Background : Alcoholism developed by the interaction of biologic, psychologic, sociologic factors and family structure etc. Alcohlics influence of lives of their families and emotional status of their family members harmfully. Therefore family functions of alcoholics are dysfunctional states more easily. For the understanding of alcoholics' family and the proper family therapy of alcoholic family we evaluate factors that correlated with functions of alcoholics and family functions of thier families.
Methods : There were 32 subject groups, each group contains 1 patient and 1 person among family members. The control group are consisted of 32 nonalcoholic persons. Questionnaire was consisted of sociodemographic data, Family APGAR, FACES III, SCR-90R(for evaluation of psychiatric symptom) and MAST(Michigan Alcoholism Screening Test). The results were analyzed by descriptive, comparative and correlative analysis.

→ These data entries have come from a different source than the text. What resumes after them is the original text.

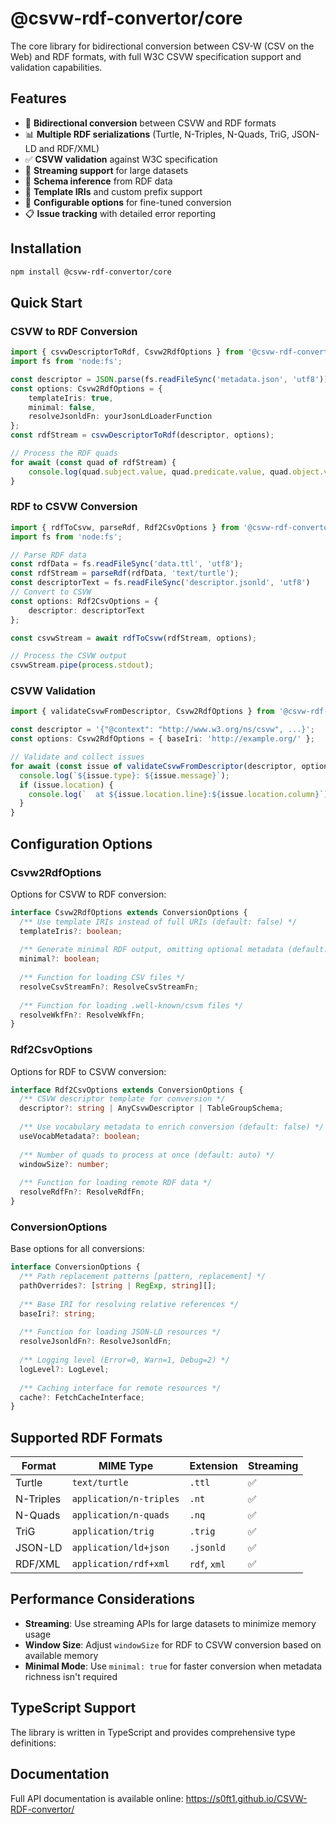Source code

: # @csvw-rdf-convertor/core

The core library for bidirectional conversion between CSV-W (CSV on the Web) and RDF formats, with full W3C CSVW specification support and validation capabilities.

## Features

- 🔄 **Bidirectional conversion** between CSVW and RDF formats
- 📊 **Multiple RDF serializations** (Turtle, N-Triples, N-Quads, TriG, JSON-LD and RDF/XML)
- ✅ **CSVW validation** against W3C specification
- 🚀 **Streaming support** for large datasets
- 🎯 **Schema inference** from RDF data
- 📝 **Template IRIs** and custom prefix support
- 🔧 **Configurable options** for fine-tuned conversion
- 📋 **Issue tracking** with detailed error reporting

## Installation

```bash
npm install @csvw-rdf-convertor/core
```

## Quick Start

### CSVW to RDF Conversion

```typescript
import { csvwDescriptorToRdf, Csvw2RdfOptions } from '@csvw-rdf-convertor/core';
import fs from 'node:fs';

const descriptor = JSON.parse(fs.readFileSync('metadata.json', 'utf8'));
const options: Csvw2RdfOptions = {
    templateIris: true,
    minimal: false,
    resolveJsonldFn: yourJsonLdLoaderFunction
};
const rdfStream = csvwDescriptorToRdf(descriptor, options);

// Process the RDF quads
for await (const quad of rdfStream) {
    console.log(quad.subject.value, quad.predicate.value, quad.object.value);
}


```

### RDF to CSVW Conversion

```typescript
import { rdfToCsvw, parseRdf, Rdf2CsvOptions } from '@csvw-rdf-convertor/core';
import fs from 'node:fs';

// Parse RDF data
const rdfData = fs.readFileSync('data.ttl', 'utf8');
const rdfStream = parseRdf(rdfData, 'text/turtle');
const descriptorText = fs.readFileSync('descriptor.jsonld', 'utf8')
// Convert to CSVW
const options: Rdf2CsvOptions = {
    descriptor: descriptorText
};

const csvwStream = await rdfToCsvw(rdfStream, options);

// Process the CSVW output
csvwStream.pipe(process.stdout);
```

### CSVW Validation

```typescript
import { validateCsvwFromDescriptor, Csvw2RdfOptions } from '@csvw-rdf-convertor/core';

const descriptor = '{"@context": "http://www.w3.org/ns/csvw", ...}';
const options: Csvw2RdfOptions = { baseIri: 'http://example.org/' };

// Validate and collect issues
for await (const issue of validateCsvwFromDescriptor(descriptor, options)) {
  console.log(`${issue.type}: ${issue.message}`);
  if (issue.location) {
    console.log(`  at ${issue.location.line}:${issue.location.column}`);
  }
}
```

## Configuration Options

### Csvw2RdfOptions

Options for CSVW to RDF conversion:

```typescript
interface Csvw2RdfOptions extends ConversionOptions {
  /** Use template IRIs instead of full URIs (default: false) */
  templateIris?: boolean;
  
  /** Generate minimal RDF output, omitting optional metadata (default: false) */
  minimal?: boolean;
  
  /** Function for loading CSV files */
  resolveCsvStreamFn?: ResolveCsvStreamFn;
  
  /** Function for loading .well-known/csvm files */
  resolveWkfFn?: ResolveWkfFn;
}
```

### Rdf2CsvOptions

Options for RDF to CSVW conversion:

```typescript
interface Rdf2CsvOptions extends ConversionOptions {
  /** CSVW descriptor template for conversion */
  descriptor?: string | AnyCsvwDescriptor | TableGroupSchema;
  
  /** Use vocabulary metadata to enrich conversion (default: false) */
  useVocabMetadata?: boolean;
  
  /** Number of quads to process at once (default: auto) */
  windowSize?: number;
  
  /** Function for loading remote RDF data */
  resolveRdfFn?: ResolveRdfFn;
}
```

### ConversionOptions

Base options for all conversions:

```typescript
interface ConversionOptions {
  /** Path replacement patterns [pattern, replacement] */
  pathOverrides?: [string | RegExp, string][];
  
  /** Base IRI for resolving relative references */
  baseIri?: string;
  
  /** Function for loading JSON-LD resources */
  resolveJsonldFn?: ResolveJsonldFn;
  
  /** Logging level (Error=0, Warn=1, Debug=2) */
  logLevel?: LogLevel;
  
  /** Caching interface for remote resources */
  cache?: FetchCacheInterface;
}
```

## Supported RDF Formats

| Format | MIME Type | Extension | Streaming |
|--------|-----------|-----------|-----------|
| Turtle | `text/turtle` | `.ttl` | ✅ |
| N-Triples | `application/n-triples` | `.nt` | ✅ |
| N-Quads | `application/n-quads` | `.nq` | ✅ |
| TriG | `application/trig` | `.trig` | ✅ |
| JSON-LD | `application/ld+json` | `.jsonld` | ✅ |
| RDF/XML | `application/rdf+xml` | `rdf`, `xml` | ✅ |


## Performance Considerations

- **Streaming**: Use streaming APIs for large datasets to minimize memory usage
- **Window Size**: Adjust `windowSize` for RDF to CSVW conversion based on available memory
- **Minimal Mode**: Use `minimal: true` for faster conversion when metadata richness isn't required

## TypeScript Support

The library is written in TypeScript and provides comprehensive type definitions:

## Documentation

Full API documentation is available online: https://s0ft1.github.io/CSVW-RDF-convertor/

Results : Mean age of the patients, their family members and control were 40.9, 38.9 and 32.7 years of age respectively. Other demographic factors showed no statistically significant differences between alcoholic group and control group. The APGAR scores of alcoholics, their family members and controls were 4.5±2.1, 4.3±2.3 and 6.6±2.0 respectively(P<0.01). In alcoholics, praranoid scale was highest among psychiatric symptoms and psychotism, depression, interpersonal sensitivity, anxiety, obscessive-compulsive scale were higher than control(P<0.01). In alcoholics' families, family obscessive-compulsive(P<0.01), depression, hostility, psychotism scale were higher than that of controls(P<0.05). There were significant correlations of psychiatric symptoms between alcoholics and their family members in depression, anxiety, somatization scale(P<0.05). In cases of another alcohol abuser were in family, Family APGAR score, Adaptability and Growth scale of Family APGAR, FACES III Adaptability score were significantly low. In cases of higher MAST scores(above 30), growth and affection of Family APGAR and FACES III Cohesion were significantly were significantly lower than that of lower MAST scores(less than 30), obscessive-compulsive influence of Resolve score of Family APGAR of alcoholics. Some psychiatric symptoms influence on Family APGAR and FACES III of alcoholics families. Obscessive-compulsive influence on Family APGAR. Phobic anxiety influence on Resolve of Family APGAR. Obscessive-compulive, phobic anxiety influence of Growth of APGAR. Somatization, interpersonal sensitivity, depression influence on FACES III Adaptability.
Conclusion : We conclude that family function scores of alcoholics and their family members were lower than that of controls. Alcoholics and thier family members showed tendency of increasing the incidences of phychiatric symptoms. Severity of alcoholic, alcohol abuser in family, psychiatric symptoms influence on family function. Therefore in family therapy, we should evaluate family function score of all family members and should consider the severity of alcoholic, alcohol abuser in family, importance and severity of psychiatric symptoms of alcoholics and their family members.